4.2 Birinci sınıf: Hedronik
TEK’in şahidi! Eşi benzeri yok. Mekanı, tek! Benzeri uzaklarda olabilir. Ancak bu sır! Bilinmesi tehlike! Hedronik aynı anda diğer tarafta olma becerisinde. Birden fazla mekan sahibi olabilen tek sınıfın tek üyesi! Bulunduğu evrende onun gibisi yok. Ölümlerin en acısı ona ait. Ölmeden öldürülen. Okutulandan kaderini takip edebilen. Tüm işaretlilerin isim babası. İşaretleyen kendisi değil. Kaybetmekten korkan. Korktuğu için önceden kurtarılan. Kazandırmakla meşgul. Mekanını gizler. Paylaşımı kısıtlıdır. Kendisini anlayabilen henüz çıkmadı. Birden fazla yerin sahibi kılınmış. Yerin sahibi olamamış. Zamanda dolanırmış.
Mekanı: MERKEZ
Anlatılması istenmeyen yer. Hedronik, tahsis edilmiş mekanın sırlarını anlatana ne yapacağını gösterdi. Korktum. Deve olsa o delikten kurtulamaz. ‘Merkez yok’ dersem anlamış olur musunuz? ‘Mekanı yok’ desem çözmüş olur musunuz? O, her yerde ve hiçbir yerde. O, hem burada hem öte tarafta. Aynı zamanda farklı iki yerde olabiliyorsa, iki adım geriden onu takip etmek en iyisi. Mekanı onun olsun. Horz zaten onun. Atının göz rengini bile anlattırmadı. (Gizlediği sırların arasına gizlendim. Görünmeden atın geldiği yeri öğrendim. Yazılmayacağına söz verdik. Ama dileyenin görmeyi bilmesini engelleyemeyiz. Uzaktan seyredenlerin sanısında yanılma var. Sekiz toynaklı, dizli, ayaklı olduğu şüphelidir. Göz renginden, kuyruğuna kadar gördüklerinizin bir yanılsama olduğunu kabul ederek başlayın. O bir at değil. Bunu bilin. Öyle bir at ki… Dilerse geri dönmeden gerisin geriye koşabilir. ‘Atım’ını attığı yerde izin silindiğini görebilir. Dört ayaklı(sütunlu) bir canlının titrediğini böyle görürler. Diğer binekler sadece ileri akarken, bu binek ileri geri akar. Anladın mı? Bu yüzden sekiz sayısı, takılma vakası. Odin’e yakıştıranlar gerçeği böyle örttüler.)

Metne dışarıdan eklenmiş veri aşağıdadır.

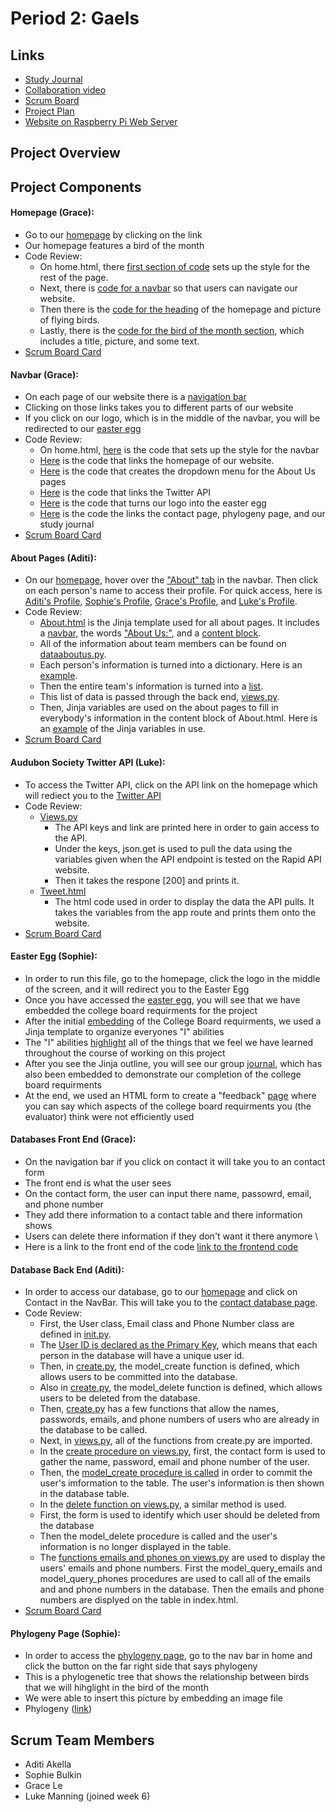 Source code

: # Period 2: Gaels

## Links
* [Study Journal](https://docs.google.com/document/d/1NFgEh_1AZGfm3fGWLUgGT7Xm9tNoPROnnH0_pO72MzM/edit?usp=sharing)
* [Collaboration video](https://youtu.be/rLajlcMSnqM)
* [Scrum Board](https://github.com/aditiakella/Period2Gaels/projects/1)
* [Project Plan](https://docs.google.com/document/d/1wBFv8xEiTdBYL12SreRxs_ixNCXaxFt93r1jJ1S14m4/edit?usp=sharing)
* [Website on Raspberry Pi Web Server](http://tweeter.gq/)

## Project Overview
## Project Components
#### Homepage (Grace): 
* Go to our [homepage](http://tweeter.gq/) by clicking on the link
* Our homepage features a bird of the month
* Code Review:
    * On home.html, there [first section of code](https://github.com/aditiakella/Per2Gaels/blob/6d67a8bf972a9591f42cd2cc511073da9c8e96f5/templates/home.html#L8-L86) sets up the style for the rest of the page. 
    * Next, there is [code for a navbar](https://github.com/aditiakella/Per2Gaels/blob/6d67a8bf972a9591f42cd2cc511073da9c8e96f5/templates/home.html#L88-L123) so that users can navigate our website. 
    * Then there is the [code for the heading](https://github.com/aditiakella/Per2Gaels/blob/6d67a8bf972a9591f42cd2cc511073da9c8e96f5/templates/home.html#L125-L136) of the homepage and picture of flying birds.
    * Lastly, there is the [code for the bird of the month section](https://github.com/aditiakella/Per2Gaels/blob/6d67a8bf972a9591f42cd2cc511073da9c8e96f5/templates/home.html#L137-L143), which includes a title, picture, and some text. 
* [Scrum Board Card](https://github.com/aditiakella/Per2Gaels/projects/1#card-56444175)
#### Navbar (Grace): 
* On each page of our website there is a [navigation bar](http://tweeter.gq/)
* Clicking on those links takes you to different parts of our website
* If you click on our logo, which is in the middle of the navbar, you will be redirected to our [easter egg]()
* Code Review:
    * On home.html, [here](https://github.com/aditiakella/Per2Gaels/blob/07fd2649f40002722840140ed11eb69c20ca136d/templates/home.html#L8-L111) is the code that sets up the style for the navbar
    * [Here](https://github.com/aditiakella/Per2Gaels/blob/07fd2649f40002722840140ed11eb69c20ca136d/templates/home.html#L95wd) is the code that links the homepage of our website.
    * [Here](https://github.com/aditiakella/Per2Gaels/blob/07fd2649f40002722840140ed11eb69c20ca136d/templates/home.html#L96-L103) is the code that creates the dropdown menu for the About Us pages
    * [Here](https://github.com/aditiakella/Per2Gaels/blob/07fd2649f40002722840140ed11eb69c20ca136d/templates/home.html#L105) is the code that links the Twitter API
    * [Here](https://github.com/aditiakella/Per2Gaels/blob/07fd2649f40002722840140ed11eb69c20ca136d/templates/home.html#L91) is the code that turns our logo into the easter egg
    * [Here](https://github.com/aditiakella/Per2Gaels/blob/07fd2649f40002722840140ed11eb69c20ca136d/templates/home.html#L106-L108) is the code the links the contact page, phylogeny page, and our study journal
* [Scrum Board Card]()
#### About Pages (Aditi):
* On our [homepage](http://tweeter.gq/), hover over the ["About" tab](http://tweeter.gq/aboutus/) in the navbar. Then click on each person's name to access their profile. For quick access, here is [Aditi's Profile](http://tweeter.gq/aboutus/aditi/), [Sophie's Profile](http://tweeter.gq/aboutus/sophie/), [Grace's Profile](http://tweeter.gq/aboutus/grace/), and [Luke's Profile](http://tweeter.gq/aboutus/luke/). 
* Code Review:
    * [About.html](https://github.com/aditiakella/Per2Gaels/blob/master/templates/About.html) is the Jinja template used for all about pages. It includes a [navbar](https://github.com/aditiakella/Per2Gaels/blob/f99c0e48bf4322fc750a5f29d46fa52291a568f5/templates/About.html#L92-L114), the words ["About Us:"](https://github.com/aditiakella/Per2Gaels/blob/f99c0e48bf4322fc750a5f29d46fa52291a568f5/templates/About.html#L132-L134), and a [content block](https://github.com/aditiakella/Per2Gaels/blob/f99c0e48bf4322fc750a5f29d46fa52291a568f5/templates/About.html#L138-L140). 
    * All of the information about team members can be found on [dataaboutus.py](https://github.com/aditiakella/Per2Gaels/blob/master/dataaboutus.py). 
    * Each person's information is turned into a dictionary. Here is an [example](https://github.com/aditiakella/Per2Gaels/blob/f955d7c5bd540656af979728122964ec8aeec613/dataaboutus.py#L6).
    * Then the entire team's information is turned into a [list](https://github.com/aditiakella/Per2Gaels/blob/f955d7c5bd540656af979728122964ec8aeec613/dataaboutus.py#L46).
    * This list of data is passed through the back end, [views.py](https://github.com/aditiakella/Per2Gaels/blob/f955d7c5bd540656af979728122964ec8aeec613/views.py#L67).
    * Then, Jinja variables are used on the about pages to fill in everybody's information in the content block of About.html. Here is an [example](https://github.com/aditiakella/Per2Gaels/blob/f955d7c5bd540656af979728122964ec8aeec613/templates/aditi.html#L10-L16) of the Jinja variables in use. 
* [Scrum Board Card](https://github.com/aditiakella/Per2Gaels/projects/1#card-56444144)
#### Audubon Society Twitter API (Luke):
* To access the Twitter API, click on the API link on the homepage which will rediect you to the [Twitter API](http://tweeter.gq/twitter)
* Code Review:
    * [Views.py](https://github.com/aditiakella/Per2Gaels/blob/f955d7c5bd540656af979728122964ec8aeec613/views.py#L90-L107)
        * The API keys and link are printed here in order to gain access to the API.
        * Under the keys, json.get is used to pull the data using the variables given when the API endpoint is tested on the Rapid API website.
        * Then it takes the respone [200] and prints it.
    * [Tweet.html](https://github.com/aditiakella/Per2Gaels/blob/f955d7c5bd540656af979728122964ec8aeec613/templates/tweet.html) 
        * The html code used in order to display the data the API pulls. It takes the variables from the app route and prints them onto the website.
* [Scrum Board Card](https://github.com/aditiakella/Per2Gaels/projects/1#card-56443744)
#### Easter Egg (Sophie):
* In order to run this file, go to the homepage, click the logo in the middle of the screen, and it will redirect you to the Easter Egg
* Once you have accessed the [easter egg](https://github.com/aditiakella/Per2Gaels/blob/master/templates/easteregg.html), you will see that we have embedded the college board requirments for the project
* After the initial [embedding](https://github.com/aditiakella/Per2Gaels/blob/ef16b1403cd5117da145032694bde968daec338d/templates/easteregg.html#L19-L21) of the College Board requirments, we used a Jinja template to organize everyones "I" abilities
* The "I" abilities [highlight](https://github.com/aditiakella/Per2Gaels/blob/ef16b1403cd5117da145032694bde968daec338d/templates/easteregg.html#L113-L147) all of the things that we feel we have learned throughout the course of working on this project
* After you see the Jinja outline, you will see our group [journal](https://github.com/aditiakella/Per2Gaels/blob/ef16b1403cd5117da145032694bde968daec338d/templates/easteregg.html#L149-L150), which has also been embedded to demonstrate our completion of the college board requirments
* At the end, we used an HTML form to create a "feedback" [page](https://github.com/aditiakella/Per2Gaels/blob/ef16b1403cd5117da145032694bde968daec338d/templates/easteregg.html#L197-L218) where you can say which aspects of the college board requirments you (the evaluator) think were not efficiently used
#### Databases Front End (Grace):
* On the navigation bar if you click on contact it will take you to an contact form
* The front end is what the user sees
* On the contact form, the user can input there name, passowrd, email, and phone number
* They add there information to a contact table and there information shows
* Users can delete there information if they don't want it there anymore \
* Here is a link to the front end of the code [link to the frontend code](https://github.com/aditiakella/Period2Gaels/blob/main/templates/index.html)
#### Database Back End (Aditi):
* In order to access our database, go to our [homepage](http://tweeter.gq/) and click on Contact in the NavBar. This will take you to the [contact database page](http://tweeter.gq/database/). 
* Code Review: 
    * First, the User class, Email class and Phone Number class are defined in [init.py](https://github.com/aditiakella/Per2Gaels/blob/a7e40d9e3dd598599e78ae0f126b3fb550ccfa75/models/__init__.py#L13-L28). 
    * The [User ID is declared as the Primary Key](https://github.com/aditiakella/Per2Gaels/blob/a7e40d9e3dd598599e78ae0f126b3fb550ccfa75/models/__init__.py#L14), which means that each person in the database will have a unique user id. 
    * Then, in [create.py](https://github.com/aditiakella/Per2Gaels/blob/a7e40d9e3dd598599e78ae0f126b3fb550ccfa75/models/crud.py#L7-L22), the model_create function is defined, which allows users to be committed into the database. 
    * Also in [create.py](https://github.com/aditiakella/Per2Gaels/blob/a7e40d9e3dd598599e78ae0f126b3fb550ccfa75/models/crud.py#L32-L42), the model_delete function is defined, which allows users to be deleted from the database. 
    * Then, [create.py](https://github.com/aditiakella/Per2Gaels/blob/a7e40d9e3dd598599e78ae0f126b3fb550ccfa75/models/crud.py#L45-L84) has a few functions that allow the names, passwords, emails, and phone numbers of users who are already in the database to be called. 
    * Next, in [views.py](https://github.com/aditiakella/Per2Gaels/blob/a7e40d9e3dd598599e78ae0f126b3fb550ccfa75/views.py#L5-L6), all of the functions from create.py are imported. 
    * In the [create procedure on views.py](https://github.com/aditiakella/Per2Gaels/blob/a7e40d9e3dd598599e78ae0f126b3fb550ccfa75/views.py#L20-L23), first, the contact form is used to gather the name, password, email and phone number of the user. 
    * Then, the [model_create procedure is called](https://github.com/aditiakella/Per2Gaels/blob/a7e40d9e3dd598599e78ae0f126b3fb550ccfa75/views.py#L25-L26) in order to commit the user's imformation to the table. The user's information is then shown in the database table. 
    * In the [delete function on views.py](https://github.com/aditiakella/Per2Gaels/blob/bba4c21a37b217ac5a4171b877cb07dae3da9c3e/views.py#L30-L36), a similar method is used. 
    * First, the form is used to identify which user should be deleted from the database
    * Then the model_delete procedure is called and the user's information is no longer displayed in the table. 
    * The [functions emails and phones on views.py](https://github.com/aditiakella/Per2Gaels/blob/a7e40d9e3dd598599e78ae0f126b3fb550ccfa75/views.py#L40-L52) are used to display the users' emails and phone numbers. First the model_query_emails and model_query_phones procedures are used to call all of the emails and and phone numbers in the database. Then the emails and phone numbers are displyed on the table in index.html.
* [Scrum Board Card](https://github.com/aditiakella/Per2Gaels/projects/1#card-56443929)  
#### Phylogeny Page (Sophie):
* In order to access the [phylogeny page](https://github.com/aditiakella/Per2Gaels/blob/master/templates/Phylogenetic.html), go to the nav bar in home and click the button on the far right side that says phylogeny
* This is a phylogenetic tree that shows the relationship between birds that we will hihglight in the bird of the month
* We were able to insert this picture by embedding an image file
* Phylogeny ([link](http://127.0.0.1:5002/Phylogenetic/))


## Scrum Team Members
* Aditi Akella
* Sophie Bulkin
* Grace Le
* Luke Manning (joined week 6)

Merkezin, ışığın kaynağını korumak için bir örtüsü var ya… Örtüyü aralayıp ışığı gören kimse dışarıya salınmazmış. Sırrı öğreneni öte tarafa gönderirmiş. Hissettiklerim bambaşka. Merkezin bomboş olduğunu düşünüyorum. O kadar boş ki içine elinizde bulunanları sığdırabilirsiniz. Sınırları olmayan bir yer. Temas ettiği (bittiği) duvar, işaretlileri ait bahçelerinin başladığı duvar! Daha açık olamayacağım. Öyle bir duvarla sınırlamıştır ki… Bu duvarın sertliği karşısında güç yetirilmez. Duvarda sadece bir yerde kapı vardır.(İç kapı!) Horz, içeriden bu kapıyı bekler. Kapıdan geçen, içeride hiçbir nimet bulamaz. Girebilen, göze hitap eden ışığa takılır. Dondurulur. Horz, asla arkasına bakmaz! Gidenlerin arkasından ağlayan tek binek odur. (Göz yaşları içe akar. Böylece ağlamadığını düşündürür.)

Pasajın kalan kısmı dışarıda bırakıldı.